O AC Camargo Câncer Center, referência no tratamento oncológico em São Paulo, faz um apelo à população: os estoques do banco de sangue estão críticos, principalmente para os tipos O negativo e A negativo. A coordenadora do serviço de Hemoterapia e Terapia Celular do hospital, Dra. Marta Lemos, explica que a queda nas doações é cíclica, mas tem sido mais acentuada neste período.
“O frio, as férias e as festas de fim de ano acabam afastando os doadores. Mas os pacientes continuam aqui, e o hospital tem uma necessidade contínua. A gente não pode ter essas quedas, porque o sangue é essencial todos os dias”, alerta a médica.

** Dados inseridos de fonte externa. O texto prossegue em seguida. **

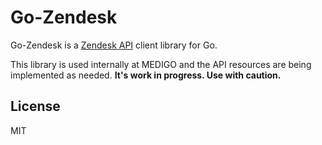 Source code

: # Go-Zendesk

Go-Zendesk is a [Zendesk API](https://developer.zendesk.com/rest_api/docs/core/introduction)
client library for Go.

This library is used internally at MEDIGO and the API resources are being implemented as needed.
**It's work in progress. Use with caution.**

## License

MIT
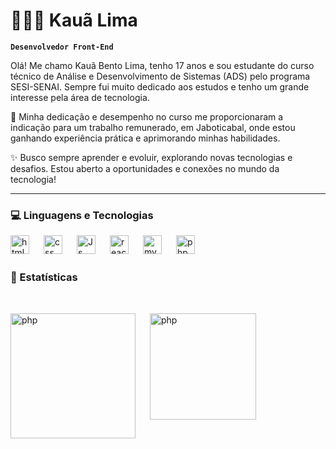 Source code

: # 👨🏽‍🦱 Kauã Lima

**`Desenvolvedor Front-End`**

Olá! Me chamo Kauã Bento Lima, tenho 17 anos e sou estudante do curso técnico de Análise e Desenvolvimento de Sistemas (ADS) pelo programa SESI-SENAI. Sempre fui muito dedicado aos estudos e tenho um grande interesse pela área de tecnologia.

🚀 Minha dedicação e desempenho no curso me proporcionaram a indicação para um trabalho remunerado, em Jaboticabal, onde estou ganhando experiência prática e aprimorando minhas habilidades.

✨ Busco sempre aprender e evoluir, explorando novas tecnologias e desafios. Estou aberto a oportunidades e conexões no mundo da tecnologia!

---

### 💻 Linguagens e Tecnologias 


<img
align= "left"
alt= "html"
title= "HTML"
width= "30px"
 src="https://cdn.jsdelivr.net/gh/devicons/devicon@latest/icons/html5/html5-original.svg"
  />

  <img 
  align= "left"
  alt= "css"
  title= "CSS"
  width= "30px"
  style="padding-left: 20px;"
  src="https://cdn.jsdelivr.net/gh/devicons/devicon@latest/icons/css3/css3-original.svg"
   />

   <img
   align= "left"
   alt= "Js"
   title= "JavaScript"
   width= "30px"
   style = "padding-left: 20px"
   src="https://cdn.jsdelivr.net/gh/devicons/devicon@latest/icons/javascript/javascript-original.svg" 
   />

   <img
    align= "left"
    alt= "react"
    title= "React Js"
    width= "30px"
    style = "padding-left: 20px"
    src="https://cdn.jsdelivr.net/gh/devicons/devicon@latest/icons/react/react-original.svg"
   />

<img 
align= "left"
   alt= "mysql"
   title= "MySQL"
   width= "30px"
   style = "padding-left: 20px"
src="https://cdn.jsdelivr.net/gh/devicons/devicon@latest/icons/mysql/mysql-original.svg" />




  <img
  align= "left"
   alt= "php"
   title= "Php"
   width= "30px"
   style = "padding-left: 20" 
  src="https://cdn.jsdelivr.net/gh/devicons/devicon@latest/icons/php/php-original.svg" />

  <br/>
  <br/>

  ### 🤖 Estatísticas

  <br/>

<img
  align= "left"
   alt= "php"
   title= "Php"
   height="200px"
   style = "padding-right: 20px" 
  src="https://github-readme-stats.vercel.app/api?username=KauaLima678&show_icons=true&theme=radical&include_all_commits=true&locale=pt-br" />

<img
  align= "top"
   alt= "php"
   title= "Php"
   height= "170px"
   style = "padding-right: 20px" 
   style= "margin-top: -20px"
  src="https://github-readme-stats.vercel.app/api/top-langs/?username=KauaLima678&theme=radical&layout=compact&custom_title=Tecnologias" />

  
          

          








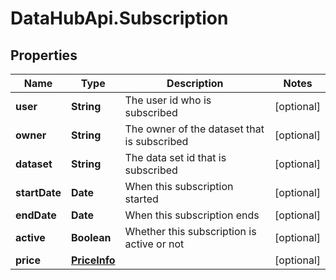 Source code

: # DataHubApi.Subscription

## Properties
Name | Type | Description | Notes
------------ | ------------- | ------------- | -------------
**user** | **String** | The user id who is subscribed | [optional] 
**owner** | **String** | The owner of the dataset that is subscribed | [optional] 
**dataset** | **String** | The data set id that is subscribed | [optional] 
**startDate** | **Date** | When this subscription started | [optional] 
**endDate** | **Date** | When this subscription ends | [optional] 
**active** | **Boolean** | Whether this subscription is active or not | [optional] 
**price** | [**PriceInfo**](PriceInfo.md) |  | [optional] 



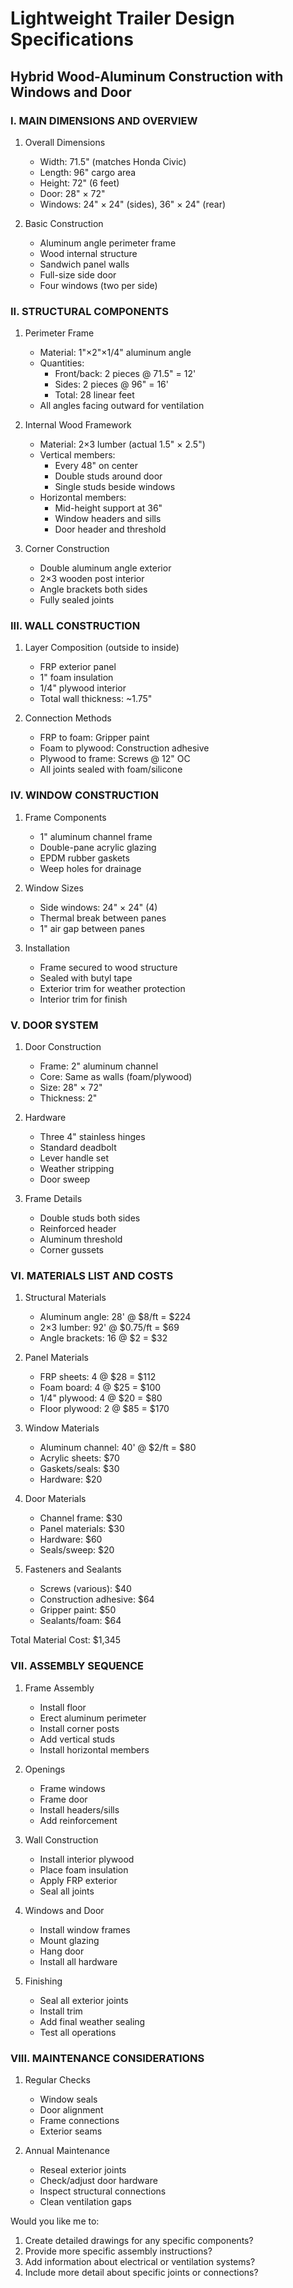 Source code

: # Lightweight Trailer Design Specifications
## Hybrid Wood-Aluminum Construction with Windows and Door

### I. MAIN DIMENSIONS AND OVERVIEW
1. Overall Dimensions
   - Width: 71.5" (matches Honda Civic)
   - Length: 96" cargo area
   - Height: 72" (6 feet)
   - Door: 28" × 72"
   - Windows: 24" × 24" (sides), 36" × 24" (rear)

2. Basic Construction
   - Aluminum angle perimeter frame
   - Wood internal structure
   - Sandwich panel walls
   - Full-size side door
   - Four windows (two per side)

### II. STRUCTURAL COMPONENTS

1. Perimeter Frame
   - Material: 1"×2"×1/4" aluminum angle
   - Quantities:
     * Front/back: 2 pieces @ 71.5" = 12'
     * Sides: 2 pieces @ 96" = 16'
     * Total: 28 linear feet
   - All angles facing outward for ventilation

2. Internal Wood Framework
   - Material: 2×3 lumber (actual 1.5" × 2.5")
   - Vertical members:
     * Every 48" on center
     * Double studs around door
     * Single studs beside windows
   - Horizontal members:
     * Mid-height support at 36"
     * Window headers and sills
     * Door header and threshold

3. Corner Construction
   - Double aluminum angle exterior
   - 2×3 wooden post interior
   - Angle brackets both sides
   - Fully sealed joints

### III. WALL CONSTRUCTION

1. Layer Composition (outside to inside)
   - FRP exterior panel
   - 1" foam insulation
   - 1/4" plywood interior
   - Total wall thickness: ~1.75"

2. Connection Methods
   - FRP to foam: Gripper paint
   - Foam to plywood: Construction adhesive
   - Plywood to frame: Screws @ 12" OC
   - All joints sealed with foam/silicone

### IV. WINDOW CONSTRUCTION

1. Frame Components
   - 1" aluminum channel frame
   - Double-pane acrylic glazing
   - EPDM rubber gaskets
   - Weep holes for drainage

2. Window Sizes
   - Side windows: 24" × 24" (4)
   - Thermal break between panes
   - 1" air gap between panes

3. Installation
   - Frame secured to wood structure
   - Sealed with butyl tape
   - Exterior trim for weather protection
   - Interior trim for finish

### V. DOOR SYSTEM

1. Door Construction
   - Frame: 2" aluminum channel
   - Core: Same as walls (foam/plywood)
   - Size: 28" × 72"
   - Thickness: 2"

2. Hardware
   - Three 4" stainless hinges
   - Standard deadbolt
   - Lever handle set
   - Weather stripping
   - Door sweep

3. Frame Details
   - Double studs both sides
   - Reinforced header
   - Aluminum threshold
   - Corner gussets

### VI. MATERIALS LIST AND COSTS

1. Structural Materials
   - Aluminum angle: 28' @ $8/ft = $224
   - 2×3 lumber: 92' @ $0.75/ft = $69
   - Angle brackets: 16 @ $2 = $32

2. Panel Materials
   - FRP sheets: 4 @ $28 = $112
   - Foam board: 4 @ $25 = $100
   - 1/4" plywood: 4 @ $20 = $80
   - Floor plywood: 2 @ $85 = $170

3. Window Materials
   - Aluminum channel: 40' @ $2/ft = $80
   - Acrylic sheets: $70
   - Gaskets/seals: $30
   - Hardware: $20

4. Door Materials
   - Channel frame: $30
   - Panel materials: $30
   - Hardware: $60
   - Seals/sweep: $20

5. Fasteners and Sealants
   - Screws (various): $40
   - Construction adhesive: $64
   - Gripper paint: $50
   - Sealants/foam: $64

Total Material Cost: $1,345

### VII. ASSEMBLY SEQUENCE

1. Frame Assembly
   - Install floor
   - Erect aluminum perimeter
   - Install corner posts
   - Add vertical studs
   - Install horizontal members

2. Openings
   - Frame windows
   - Frame door
   - Install headers/sills
   - Add reinforcement

3. Wall Construction
   - Install interior plywood
   - Place foam insulation
   - Apply FRP exterior
   - Seal all joints

4. Windows and Door
   - Install window frames
   - Mount glazing
   - Hang door
   - Install all hardware

5. Finishing
   - Seal all exterior joints
   - Install trim
   - Add final weather sealing
   - Test all operations

### VIII. MAINTENANCE CONSIDERATIONS

1. Regular Checks
   - Window seals
   - Door alignment
   - Frame connections
   - Exterior seams

2. Annual Maintenance
   - Reseal exterior joints
   - Check/adjust door hardware
   - Inspect structural connections
   - Clean ventilation gaps

Would you like me to:
1. Create detailed drawings for any specific components?
2. Provide more specific assembly instructions?
3. Add information about electrical or ventilation systems?
4. Include more detail about specific joints or connections? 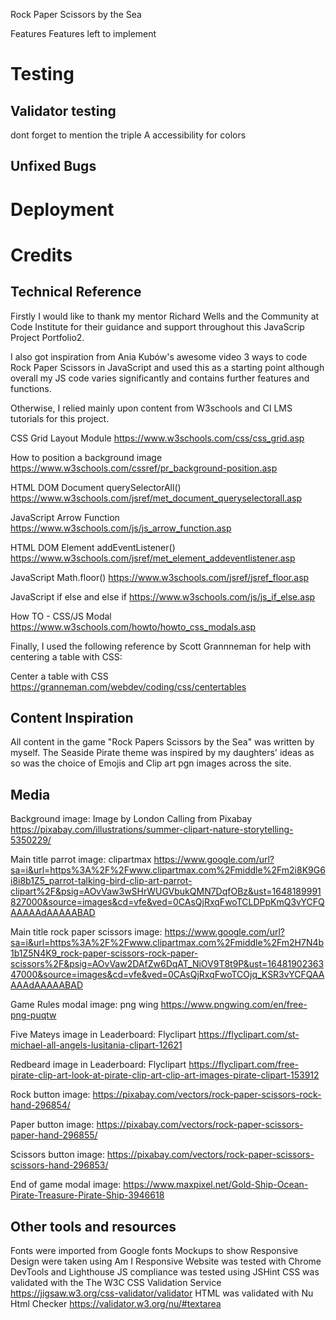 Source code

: Rock Paper Scissors by the Sea

Features
    Features left to implement

# Testing 
## Validator testing

dont forget to mention the triple A accessibility for colors

## Unfixed Bugs

# Deployment

# Credits 

## Technical Reference

Firstly I would like to thank my mentor Richard Wells and the Community at Code Institute for their guidance and support throughout this JavaScrip Project Portfolio2.

I also got inspiration from Ania Kubów's awesome video 3 ways to code Rock Paper Scissors in JavaScript and used this as a starting point although overall my JS code varies significantly and contains further features and functions.

Otherwise, I relied mainly upon content from W3schools and CI LMS tutorials for this project. 

CSS Grid Layout Module
https://www.w3schools.com/css/css_grid.asp

How to position a background image
https://www.w3schools.com/cssref/pr_background-position.asp

HTML DOM Document querySelectorAll()
https://www.w3schools.com/jsref/met_document_queryselectorall.asp

JavaScript Arrow Function
https://www.w3schools.com/js/js_arrow_function.asp

HTML DOM Element addEventListener()
https://www.w3schools.com/jsref/met_element_addeventlistener.asp

JavaScript Math.floor()
https://www.w3schools.com/jsref/jsref_floor.asp

JavaScript if else and else if
https://www.w3schools.com/js/js_if_else.asp

How TO - CSS/JS Modal
https://www.w3schools.com/howto/howto_css_modals.asp

Finally, I used the following reference by Scott Grannneman for help with centering a table with CSS:

Center a table with CSS
https://granneman.com/webdev/coding/css/centertables

## Content Inspiration

All content in the game "Rock Papers Scissors by the Sea" was written by myself.
The Seaside Pirate theme was inspired by my daughters' ideas as so was the choice of Emojis and Clip art pgn images across the site.

## Media
Background image: Image by London Calling from Pixabay 
https://pixabay.com/illustrations/summer-clipart-nature-storytelling-5350229/
    
Main title parrot image: clipartmax
https://www.google.com/url?sa=i&url=https%3A%2F%2Fwww.clipartmax.com%2Fmiddle%2Fm2i8K9G6i8i8b1Z5_parrot-talking-bird-clip-art-parrot-clipart%2F&psig=AOvVaw3wSHrWUGVbukQMN7DqfOBz&ust=1648189991827000&source=images&cd=vfe&ved=0CAsQjRxqFwoTCLDPpKmQ3vYCFQAAAAAdAAAAABAD

Main title rock paper scissors image:
https://www.google.com/url?sa=i&url=https%3A%2F%2Fwww.clipartmax.com%2Fmiddle%2Fm2H7N4b1b1Z5N4K9_rock-paper-scissors-rock-paper-scissors%2F&psig=AOvVaw2DAfZw6DqAT_NiOV9T8t9P&ust=1648190236347000&source=images&cd=vfe&ved=0CAsQjRxqFwoTCOjq_KSR3vYCFQAAAAAdAAAAABAD

Game Rules modal image: png wing
https://www.pngwing.com/en/free-png-puqtw

Five Mateys image in Leaderboard: Flyclipart
https://flyclipart.com/st-michael-all-angels-lusitania-clipart-12621

Redbeard image in Leaderboard: Flyclipart
https://flyclipart.com/free-pirate-clip-art-look-at-pirate-clip-art-clip-art-images-pirate-clipart-153912

Rock button image:
https://pixabay.com/vectors/rock-paper-scissors-rock-hand-296854/

Paper button image:
https://pixabay.com/vectors/rock-paper-scissors-paper-hand-296855/

Scissors button image:
https://pixabay.com/vectors/rock-paper-scissors-scissors-hand-296853/

End of game modal image:
https://www.maxpixel.net/Gold-Ship-Ocean-Pirate-Treasure-Pirate-Ship-3946618

## Other tools and resources

Fonts were imported from Google fonts
Mockups to show Responsive Design were taken using Am I Responsive
Website was tested with Chrome DevTools and Lighthouse
JS compliance was tested using JSHint
CSS was validated with the The W3C CSS Validation Service https://jigsaw.w3.org/css-validator/validator
HTML was validated with Nu Html Checker https://validator.w3.org/nu/#textarea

Cada bolsa ajuda mais de um paciente
Segundo a Dra. Marta, uma única doação pode salvar várias vidas, já que o sangue é fracionado em diferentes componentes: hemácias, plasma e plaquetas. “Cada parte vai para um paciente distinto. Uma bolsa doada pode beneficiar até três pessoas”, explica.
Esse processo é essencial para o cuidado de pacientes com leucemia, cânceres avançados, em quimioterapia ou submetidos a transplantes e cirurgias. “Esses pacientes, muitas vezes, não produzem sangue suficiente. A transfusão é parte do tratamento. Sem ela, o risco de complicações aumenta”, reforça a hematologista.
Todos os tipos são necessários
Apesar do foco atual nos grupos negativos, todo tipo sanguíneo é bem-vindo. “Os RH negativos são mais raros e por isso chamam atenção quando o estoque cai. Mas todos os tipos são importantes, porque há sempre um paciente precisando de sangue compatível”, diz a médica.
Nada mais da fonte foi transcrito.